YANGON — One of the key foreign policies of the Trump administration has involved a strategic rebalancing with Asia to deal with China’s rising power, but Trump’s focus so far has been on intensifying the pressure on nuclear-armed North Korea. Myanmar is not on his radar. Nevertheless, he is sending Secretary of State Rex Tillerson to meet Myanmar’s top leaders to discuss the situation in Rakhine State.
Yet what about Myanmar’s past shady connections with North Korea? Will Tillerson raise the issue with his Myanmar counterparts when he meets them later this month?

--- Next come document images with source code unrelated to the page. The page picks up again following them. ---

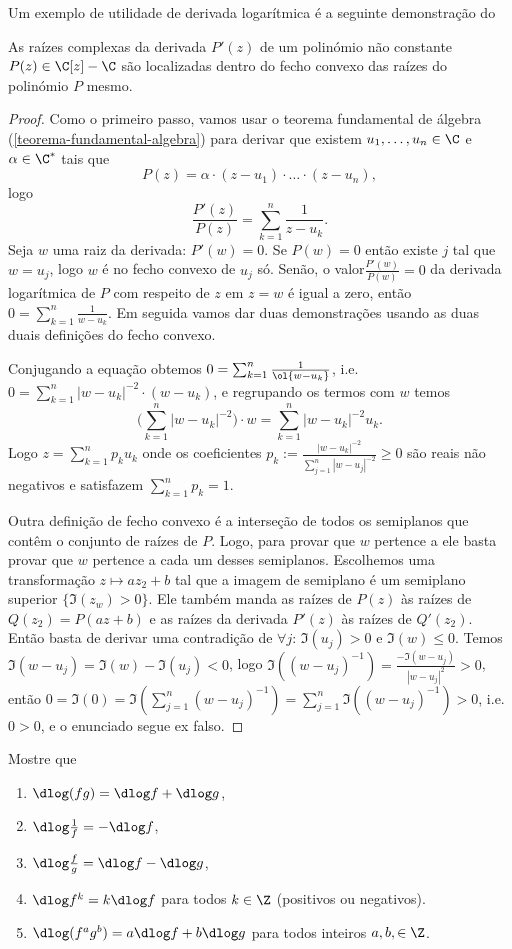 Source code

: Um exemplo de utilidade de derivada logarítmica é a seguinte demonstração do
\begin{teorema}
As raízes complexas da derivada $P'(z)$ de um polinómio não constante $P(z)\in\C[z]-\C$
são localizadas dentro
do fecho convexo das raízes do polinómio $P$ mesmo.
\end{teorema}
\begin{proof}
Como o primeiro passo, vamos usar o teorema fundamental de álgebra (\cref{teorema-fundamental-algebra})
para derivar que existem $u_1,\dots,u_n \in \C$ e $\alpha \in \C^*$ tais que
\[ P(z) = \alpha \cdot (z-u_1) \cdot \dots \cdot (z-u_n),\]
logo
\[ \frac{P'(z)}{P(z)} = \sum_{k=1}^n \frac{1}{z-u_k} . \]
Seja $w$ uma raiz da derivada: $P'(w)=0$. Se $P(w)=0$ então existe $j$ tal que $w=u_j$,
logo $w$ é no fecho convexo de $u_j$ só. Senão, o valor$\frac{P'(w)}{P(w)} = 0$
da derivada logarítmica de $P$ com respeito de $z$ em $z=w$ é igual a zero, então
$0 = \sum_{k=1}^n \frac{1}{w-u_k}$.
Em seguida vamos dar duas demonstrações usando as duas duais definições do fecho convexo.

Conjugando a equação obtemos $0 = \sum_{k=1}^n \frac{1}{\ol{w-u_k}}$,
i.e. $0 = \sum_{k=1}^n |w-u_k|^{-2}\cdot (w-u_k)$,
e regrupando os termos com $w$ temos
\[ \big(\sum_{k=1}^n |w-u_k|^{-2}\big) \cdot w = \sum_{k=1}^n |w-u_k|^{-2} u_k. \]
Logo $z = \sum_{k=1}^n p_k u_k$
onde os coeficientes
$p_k := \frac{|w-u_k|^{-2}}{\sum_{j=1}^n |w-u_j|^{-2}} \geq 0$
são reais não negativos e satisfazem $\sum_{k=1}^n p_k = 1$.

Outra definição de fecho convexo é a interseção de todos os semiplanos que contêm o conjunto de raízes de $P$.
Logo, para provar que $w$ pertence a ele basta provar que $w$ pertence a cada um desses semiplanos.
Escolhemos uma transformação $z\mapsto a z_2 + b$ tal que a imagem de semiplano é um semiplano superior
$\{\Im(z_w)>0\}$.
Ele também manda as raízes de $P(z)$ às raízes de $Q(z_2) = P(az+b)$ e as raízes da derivada
$P'(z)$ às raízes de $Q'(z_2)$. Então basta de derivar uma contradição de $\forall j:\,\Im(u_j)>0$
e $\Im(w)\leq 0$. Temos $\Im(w-u_j) = \Im(w)-\Im(u_j)<0$,
logo $\Im((w-u_j)^{-1}) = \frac{-\Im(w-u_j)}{|w-u_j|^2} > 0$,
então $0 = \Im(0) = \Im(\sum_{j=1}^n (w-u_j)^{-1}) = \sum_{j=1}^n \Im((w-u_j)^{-1}) > 0$, i.e. $0>0$,
e o enunciado segue ex falso.
\end{proof}

\begin{problema}
\label{p:dlog-homomorfismo}
Mostre que
\begin{enumerate}
\item $\dlog (fg) = \dlog f + \dlog g$,
\item $\dlog \frac{1}{f} = -\dlog f$,
\item $\dlog \frac{f}{g} = \dlog f - \dlog g$,
\item $\dlog f^k = k \dlog f$ para todos $k\in\Z$ (positivos ou negativos).
\item $\dlog (f^a g^b) = a \dlog f + b \dlog g$ para todos inteiros $a,b,\in\Z$.
\end{enumerate}
\end{problema}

This is an area in which the United States can open a frank discussion as Myanmar’s leaders in the past have maintained a close relationship with the North Korean regime that included arms sales, missile development and the construction of secretive underground defense facilities. Some Myanmar generals have even been placed on a sanctions list as a result of their military links to Pyongyang. Among them was Gen Thein Htay, who as head of the Directorate of Defense Industries was a key person in negotiating arms procurement with North Korea.
In July, US envoy Joseph Yun, the State Department’s special North Korea representative, visited Myanmar where he met Snr-Gen Min Aung Hlaing and Daw Aung San Suu Kyi.
Yun was in Myanmar’s capital to discuss Myanmar’s ties with North Korea, prompting analysts to question Daw Aung San Suu Kyi’s role and how much she knew about the military’s secretive activities and past links to North Korea and the current nature of relations between the two countries, including defense activities.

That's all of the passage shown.